Saturday, August 27, 2005

On growing up and growing older

Sparked by a conversation I had with a group of customers recently (a birthday dinner for a 15 year old and three generations were present.) The exchange was very warm and entirely devoid of condescension or disrespect and the result was some interesting perspectives. I'm certain that at least part of the overall positive concensus of the group had to do with the fact that they were clearly a close group, the family members being especially so.

Predictably, this got me to thinking about my personal attitudes toward 'growing up' and getting older. I remember dreading getting down to the business part of growing up and what sounded like the pure horror of getting old. I think that I pegged that time as being somewhere around the age of 30. This seemed all the more ominous by coinciding with the new millenium: the end of life as I knew it, most definitely. Then, I turned 30 and it was nothing like I had dreamt it would be when I was, say, 12.

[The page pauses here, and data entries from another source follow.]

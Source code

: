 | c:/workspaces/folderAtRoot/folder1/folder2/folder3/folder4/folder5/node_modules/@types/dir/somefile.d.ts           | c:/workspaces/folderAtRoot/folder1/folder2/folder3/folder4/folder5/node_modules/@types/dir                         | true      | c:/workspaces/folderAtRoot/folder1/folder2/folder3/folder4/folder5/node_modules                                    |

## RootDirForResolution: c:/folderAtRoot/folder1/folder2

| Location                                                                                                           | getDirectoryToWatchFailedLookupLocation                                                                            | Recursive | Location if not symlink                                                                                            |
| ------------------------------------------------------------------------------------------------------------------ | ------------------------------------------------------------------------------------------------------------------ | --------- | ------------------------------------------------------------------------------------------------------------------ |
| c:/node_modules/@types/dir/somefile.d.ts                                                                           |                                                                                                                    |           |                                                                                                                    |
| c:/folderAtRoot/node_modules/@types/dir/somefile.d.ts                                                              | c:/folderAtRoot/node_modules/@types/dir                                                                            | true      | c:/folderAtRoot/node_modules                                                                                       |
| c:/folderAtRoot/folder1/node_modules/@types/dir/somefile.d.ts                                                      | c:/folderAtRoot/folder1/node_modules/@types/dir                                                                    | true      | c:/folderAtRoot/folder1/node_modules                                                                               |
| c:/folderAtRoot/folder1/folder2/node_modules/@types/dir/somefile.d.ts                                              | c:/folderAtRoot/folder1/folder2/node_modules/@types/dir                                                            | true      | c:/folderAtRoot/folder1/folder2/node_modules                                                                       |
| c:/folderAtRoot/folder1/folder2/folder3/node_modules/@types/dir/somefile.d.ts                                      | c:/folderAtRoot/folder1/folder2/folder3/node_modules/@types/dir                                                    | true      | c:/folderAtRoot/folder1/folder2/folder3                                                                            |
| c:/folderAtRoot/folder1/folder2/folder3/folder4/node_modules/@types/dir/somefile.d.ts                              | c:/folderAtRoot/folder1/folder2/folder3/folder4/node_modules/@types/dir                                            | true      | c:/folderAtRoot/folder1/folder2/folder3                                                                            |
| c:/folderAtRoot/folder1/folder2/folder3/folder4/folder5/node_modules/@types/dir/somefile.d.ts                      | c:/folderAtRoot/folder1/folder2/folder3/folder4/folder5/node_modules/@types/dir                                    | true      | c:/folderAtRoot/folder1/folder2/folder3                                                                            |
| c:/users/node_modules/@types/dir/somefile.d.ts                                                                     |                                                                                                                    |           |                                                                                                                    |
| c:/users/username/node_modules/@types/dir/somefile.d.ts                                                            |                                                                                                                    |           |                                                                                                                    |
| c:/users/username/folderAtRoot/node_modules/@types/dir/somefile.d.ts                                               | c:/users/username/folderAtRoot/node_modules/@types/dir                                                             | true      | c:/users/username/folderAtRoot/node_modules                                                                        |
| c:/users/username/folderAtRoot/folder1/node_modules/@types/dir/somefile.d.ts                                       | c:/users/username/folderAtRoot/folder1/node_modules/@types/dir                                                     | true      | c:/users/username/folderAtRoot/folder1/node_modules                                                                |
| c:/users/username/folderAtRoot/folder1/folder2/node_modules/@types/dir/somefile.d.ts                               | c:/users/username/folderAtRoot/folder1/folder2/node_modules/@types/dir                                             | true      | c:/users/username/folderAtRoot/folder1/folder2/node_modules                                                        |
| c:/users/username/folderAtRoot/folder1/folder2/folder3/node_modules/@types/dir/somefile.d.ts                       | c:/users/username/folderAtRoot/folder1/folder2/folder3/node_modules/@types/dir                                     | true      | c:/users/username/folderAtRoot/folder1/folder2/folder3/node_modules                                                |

As soon as it dawned on me that there was a much wider range of possibilities for the 'rest of my life' than my mother's dire predictions of death at her hands, death at the hands of a serial rapist/murderer or a life of STD's in a trailer park with many children sired by as many men or my 'foster parents' ' desire for me to marry and have children with a nice Christian guy, my perspective changed dramatically.

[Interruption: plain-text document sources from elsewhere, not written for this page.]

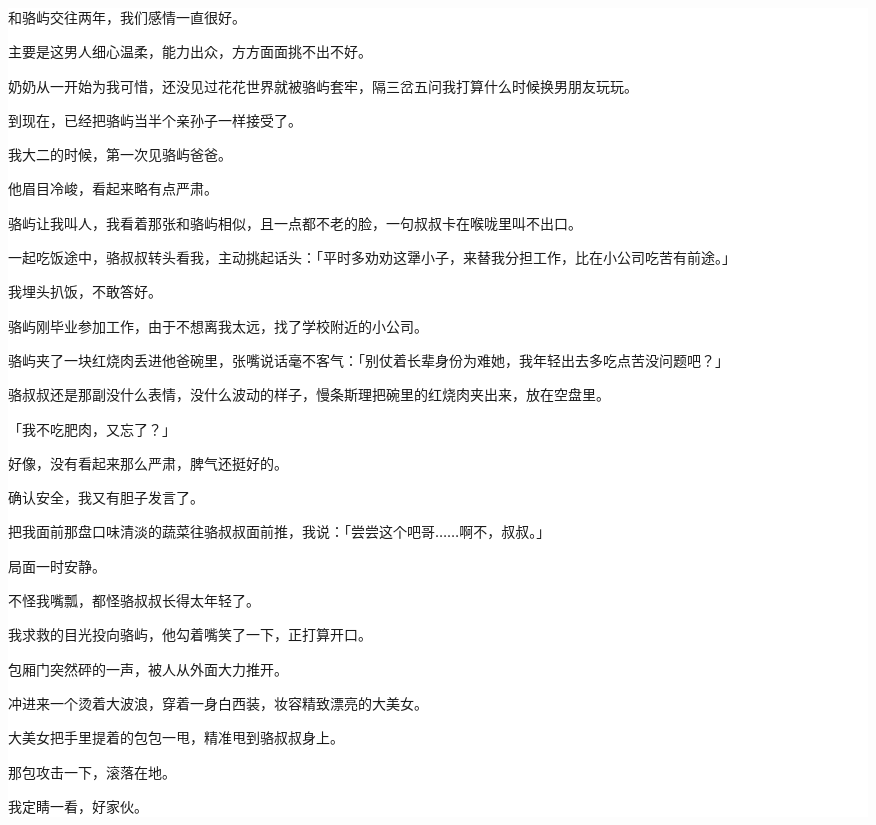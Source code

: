 
和骆屿交往两年，我们感情一直很好。


主要是这男人细心温柔，能力出众，方方面面挑不出不好。


奶奶从一开始为我可惜，还没见过花花世界就被骆屿套牢，隔三岔五问我打算什么时候换男朋友玩玩。


到现在，已经把骆屿当半个亲孙子一样接受了。


我大二的时候，第一次见骆屿爸爸。


他眉目冷峻，看起来略有点严肃。


骆屿让我叫人，我看着那张和骆屿相似，且一点都不老的脸，一句叔叔卡在喉咙里叫不出口。


一起吃饭途中，骆叔叔转头看我，主动挑起话头：「平时多劝劝这犟小子，来替我分担工作，比在小公司吃苦有前途。」


我埋头扒饭，不敢答好。


骆屿刚毕业参加工作，由于不想离我太远，找了学校附近的小公司。


骆屿夹了一块红烧肉丢进他爸碗里，张嘴说话毫不客气：「别仗着长辈身份为难她，我年轻出去多吃点苦没问题吧？」


骆叔叔还是那副没什么表情，没什么波动的样子，慢条斯理把碗里的红烧肉夹出来，放在空盘里。


「我不吃肥肉，又忘了？」


好像，没有看起来那么严肃，脾气还挺好的。


确认安全，我又有胆子发言了。


把我面前那盘口味清淡的蔬菜往骆叔叔面前推，我说：「尝尝这个吧哥……啊不，叔叔。」


局面一时安静。


不怪我嘴瓢，都怪骆叔叔长得太年轻了。


我求救的目光投向骆屿，他勾着嘴笑了一下，正打算开口。


包厢门突然砰的一声，被人从外面大力推开。


冲进来一个烫着大波浪，穿着一身白西装，妆容精致漂亮的大美女。


大美女把手里提着的包包一甩，精准甩到骆叔叔身上。


那包攻击一下，滚落在地。


我定睛一看，好家伙。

So, now I'm closer to 40 than 30 and I find that I'm enjoying it very much. I survived a screwy childhood, made it through the crash course in life and how to live it that my 20's seemed fraught with, tried on the 'shoulds' and 'coulds' for size and recognized myself in the mix. What's more, I liked what I saw. I found out that growing up and growing old is, in fact, not a prison sentence, but open season on living my life on my terms. The older I get, the more confident I become, if for no other reason than realizing that being wrong and making a mistake is often more valuable than being right. I've also learned that others' unhappiness/judgments/values need not dictate my own.

The playing field is different now and while I could choose to make it about the size of my waist or flawless surface of my face, when I'm with, or better yet, see current pictures of the people I've known and loved for most of my life and juxtapose those elements – a thicker waist, crow's feet, scars, stretch marks, etc – with what I've known of them from the past, I see history and stories that span the range of pain & pleasure, mundane & exceptional all wrapped up in the present. To me, that's far more beautiful than an arbitrary standard of attractiveness or physical desirability.

I'm aware that others don't see it this way, but, for me, it's an exchange. I can't drink at the same pace or volume that I once could, can't party like I used to, don't recover as quickly as I once did, can't stay up for days on end by a combination of caffeine and sheer will and for that matter, can't even drink coffee like I have in the past. And, yes, my body is slower and more prone to aching than it was a decade or two ago.

So, I've learned to bring it down a notch or two and instead, I drink slowly and to savor now, remember all of the fantastic conversations/events that I'm part of, and am at ease & present in a way I haven't been for many years. And I have some incredible memories that were fostered by faster recovery times and great stories behind many of those aches. There have been some wonderful years, but I'm hesitant to buy into the idea of a peak year or age, just because it feels fatalistic to me. Some periods kick your ass & others kiss it.

I don't imagine that I'll ever be the old lady type. It's just not my style. I've always been a scatterbrain and am prone to forgetting my own name if directly asked under the right circumstances, but the older I get, the more things in my brain become connected, and those associations become stronger or perhaps more relevant. Yet the more I learn, the more I realize that there's so much I'll never know or experience. And I'm ok with that, but I'll sure as hell take as much as I can get before the end of my run on this planet.

Ultimately, it feels like getting older is a priviledge that I never expected to experience quite the way that I am – so while some of the good has most certainly been got, it feels as though there's plenty more to come.